Faire évoluer la liste tarifaire

Avec ses centaines de lignes, le document des conditions générales – que beaucoup de clients ne lisent jamais – peut gagner beaucoup en pédagogie. La première action consiste à faire une relecture précise de tout le document pour le mettre à jour, améliorer sa forme et sa pédagogie, supprimer les lignes qui ne sont pas et ne seront jamais tarifées, mieux expliquer certains points et développer des tableaux synthétiques.

Il est possible de modifier certains points en incluant des lignes dans un module pour créer une facturation mensuelle plus acceptable et éviter les mauvaises surprises. La tarification des découverts professionnels est parfois complexe (commissions de renouvellement, d’engagement, d’immobilisation…) : pourquoi ne pas mutualiser toutes ces commissions au sein d’un même module « Crédit » prélevé mensuellement ?

Aider le réseau à mieux vendre

La base de connaissance du réseau est souvent le Customer Relationship Management (CRM). Cette première grande initiative sur les données faite il y a plusieurs années peine à produire ses effets.

Il est temps maintenant de challenger l’existant pour faire le ménage dans tous ces événements commerciaux que le conseiller n’a pas le temps de traiter. En priorisant mieux, il est possible d’améliorer le taux d’utilisation des outils mis à la disposition du réseau.

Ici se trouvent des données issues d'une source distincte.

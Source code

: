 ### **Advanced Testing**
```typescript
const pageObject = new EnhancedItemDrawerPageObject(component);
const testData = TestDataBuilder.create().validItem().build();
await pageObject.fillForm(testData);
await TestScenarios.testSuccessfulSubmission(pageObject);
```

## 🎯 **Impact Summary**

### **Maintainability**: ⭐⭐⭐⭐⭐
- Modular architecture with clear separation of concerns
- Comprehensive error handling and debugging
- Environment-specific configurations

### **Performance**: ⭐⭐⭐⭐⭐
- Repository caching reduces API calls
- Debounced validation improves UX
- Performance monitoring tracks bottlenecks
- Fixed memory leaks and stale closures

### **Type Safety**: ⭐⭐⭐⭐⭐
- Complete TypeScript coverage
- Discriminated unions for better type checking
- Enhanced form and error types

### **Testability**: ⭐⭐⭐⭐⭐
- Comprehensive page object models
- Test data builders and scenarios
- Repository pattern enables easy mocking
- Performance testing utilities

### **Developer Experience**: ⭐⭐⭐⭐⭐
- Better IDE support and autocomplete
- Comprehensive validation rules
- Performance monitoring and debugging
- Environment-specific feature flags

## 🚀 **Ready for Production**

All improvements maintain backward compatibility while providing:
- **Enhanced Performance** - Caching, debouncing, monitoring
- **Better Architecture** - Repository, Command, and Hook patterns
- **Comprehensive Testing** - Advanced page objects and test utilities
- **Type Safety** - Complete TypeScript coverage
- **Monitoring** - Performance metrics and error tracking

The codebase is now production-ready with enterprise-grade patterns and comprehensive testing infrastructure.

Améliorer l’équipement est la première source évidente d’augmentation du PNB.

Les autres préalables pour mieux défendre la valeur

Les banques rencontrent trois difficultés qui ralentissent la création de valeur. Voici trois priorités qui peuvent permettre de soutenir indirectement la facturation bancaire : investir sur la pédagogie, rendre le SI plus agile et valoriser le conseil.

Investir sur la pédagogie

Dans l’état actuel des choses, la tarification est complexe et cela nécessite beaucoup de pédagogie vis-à-vis des clients et du réseau. Le marketing peut s’emparer du sujet et construire un document d’explication, frais par frais, sur leur légitimité.

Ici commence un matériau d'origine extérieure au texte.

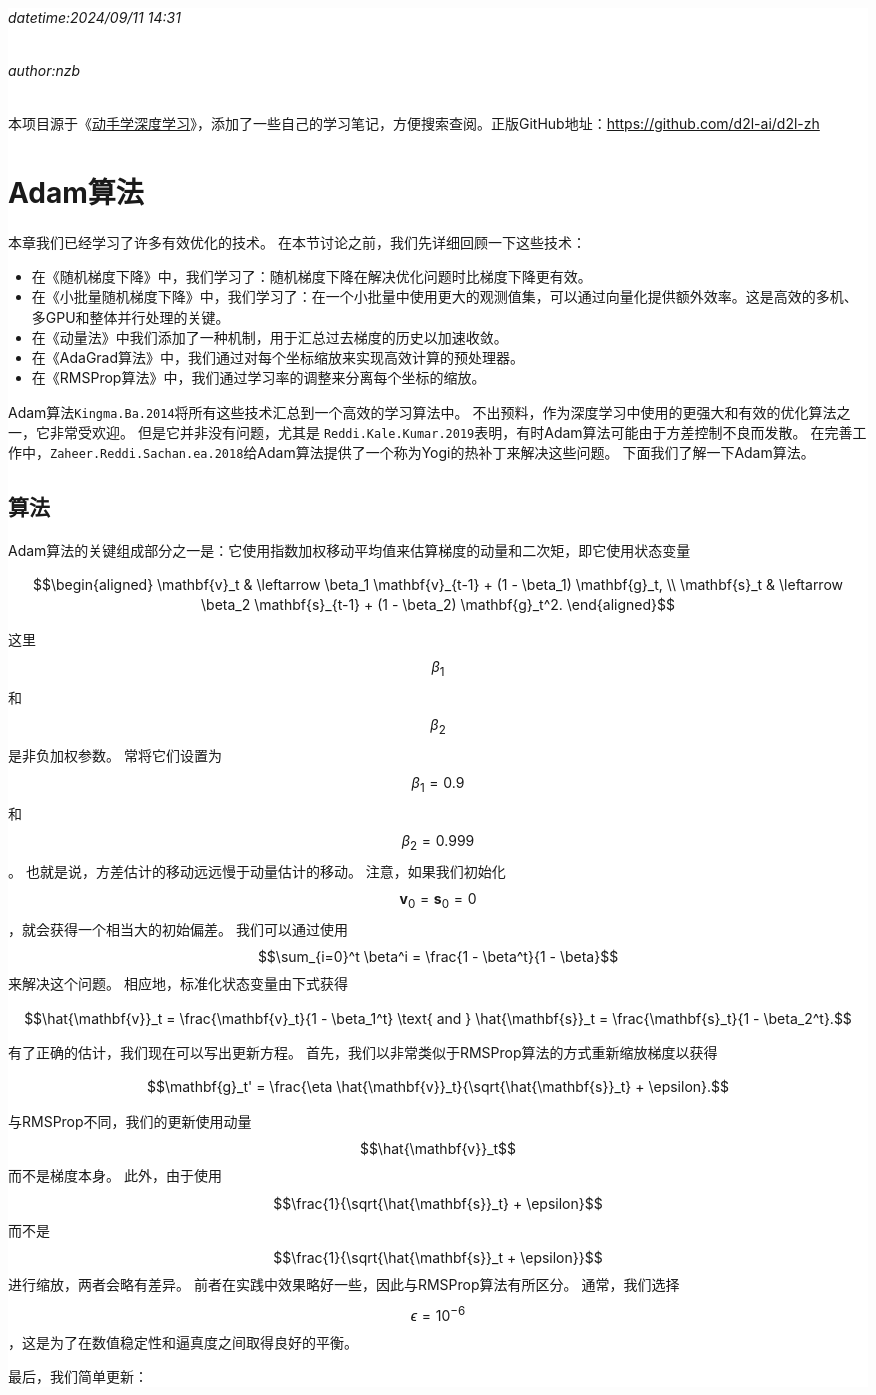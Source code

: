 ###### datetime:2024/09/11 14:31

###### author:nzb

本项目源于《[动手学深度学习](https://github.com/d2l-ai/d2l-zh)》，添加了一些自己的学习笔记，方便搜索查阅。正版GitHub地址：https://github.com/d2l-ai/d2l-zh

# Adam算法

本章我们已经学习了许多有效优化的技术。
在本节讨论之前，我们先详细回顾一下这些技术：

* 在《随机梯度下降》中，我们学习了：随机梯度下降在解决优化问题时比梯度下降更有效。
* 在《小批量随机梯度下降》中，我们学习了：在一个小批量中使用更大的观测值集，可以通过向量化提供额外效率。这是高效的多机、多GPU和整体并行处理的关键。
* 在《动量法》中我们添加了一种机制，用于汇总过去梯度的历史以加速收敛。
* 在《AdaGrad算法》中，我们通过对每个坐标缩放来实现高效计算的预处理器。
* 在《RMSProp算法》中，我们通过学习率的调整来分离每个坐标的缩放。

Adam算法`Kingma.Ba.2014`将所有这些技术汇总到一个高效的学习算法中。
不出预料，作为深度学习中使用的更强大和有效的优化算法之一，它非常受欢迎。
但是它并非没有问题，尤其是 `Reddi.Kale.Kumar.2019`表明，有时Adam算法可能由于方差控制不良而发散。
在完善工作中，`Zaheer.Reddi.Sachan.ea.2018`给Adam算法提供了一个称为Yogi的热补丁来解决这些问题。
下面我们了解一下Adam算法。

## 算法

Adam算法的关键组成部分之一是：它使用指数加权移动平均值来估算梯度的动量和二次矩，即它使用状态变量

$$\begin{aligned}
    \mathbf{v}_t & \leftarrow \beta_1 \mathbf{v}_{t-1} + (1 - \beta_1) \mathbf{g}_t, \\
    \mathbf{s}_t & \leftarrow \beta_2 \mathbf{s}_{t-1} + (1 - \beta_2) \mathbf{g}_t^2.
\end{aligned}$$

这里$$\beta_1$$和$$\beta_2$$是非负加权参数。
常将它们设置为$$\beta_1 = 0.9$$和$$\beta_2 = 0.999$$。
也就是说，方差估计的移动远远慢于动量估计的移动。
注意，如果我们初始化$$\mathbf{v}_0 = \mathbf{s}_0 = 0$$，就会获得一个相当大的初始偏差。
我们可以通过使用$$\sum_{i=0}^t \beta^i = \frac{1 - \beta^t}{1 - \beta}$$来解决这个问题。
相应地，标准化状态变量由下式获得

$$\hat{\mathbf{v}}_t = \frac{\mathbf{v}_t}{1 - \beta_1^t} \text{ and } \hat{\mathbf{s}}_t = \frac{\mathbf{s}_t}{1 - \beta_2^t}.$$

有了正确的估计，我们现在可以写出更新方程。
首先，我们以非常类似于RMSProp算法的方式重新缩放梯度以获得

$$\mathbf{g}_t' = \frac{\eta \hat{\mathbf{v}}_t}{\sqrt{\hat{\mathbf{s}}_t} + \epsilon}.$$

与RMSProp不同，我们的更新使用动量$$\hat{\mathbf{v}}_t$$而不是梯度本身。
此外，由于使用$$\frac{1}{\sqrt{\hat{\mathbf{s}}_t} + \epsilon}$$而不是$$\frac{1}{\sqrt{\hat{\mathbf{s}}_t + \epsilon}}$$进行缩放，两者会略有差异。
前者在实践中效果略好一些，因此与RMSProp算法有所区分。
通常，我们选择$$\epsilon = 10^{-6}$$，这是为了在数值稳定性和逼真度之间取得良好的平衡。

最后，我们简单更新：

Rendre le système d’information plus agile

Le SI des banques manque souvent d’agilité. Certes, les directions informatiques ont des contraintes liées à la conformité, au risque, à la taille de leur gamme de produits que n’ont pas les fintechs ; mais ce n’est pas une raison pour que l’ajout d’un nouveau champ d’information sur l’écran du conseiller ou la modification d’une règle de gestion dans un processus de facturation nécessite le lancement d’un projet de 6 mois… Dans les différentes banques françaises, la rationalisation des SI qui a eu lieu ces dernières années a amélioré les coûts, mais peut-être trop alourdi les processus d’évolution des systèmes.

Valoriser le conseil

La valorisation du conseil est un des grands espoirs des réseaux bancairesn mais la montée en compétences a un coût et les établissements peinent à mettre suffisamment d’expertise en face des clients appétents. Ici encore, l’analyse des données peut aider à identifier les clients qui pourraient être mieux servis. C’est en étant sûr de la qualité des processus et des conseillers que l’on pourra valoriser financièrement certains services experts.

Temps commercial disponible

Se posera aussi la question du temps commercial disponible et de la taille des portefeuilles des experts. Cibles professionnelles, clients à flux, clients patrimoniaux, etc. : quelle est la taille idéale des portefeuilles ? Quelle est la disponibilité des conseillers de clientèle pour systématiquement préparer les entretiens et mieux les personnaliser ?

Étendue de l’expertise

L’offre est immense et on a peut-être un peu trop généralisé un système universel où chacun doit être expert en tout. Ce système a sans doute atteint ses limites et des expertises sont développées pour mieux servir certains clients qui ont des besoins très spécifiques. L’enjeu est important : cette expertise et l’étendue des services proposés peuvent clairement faire la différence entre les néobanques et les réseaux traditionnels.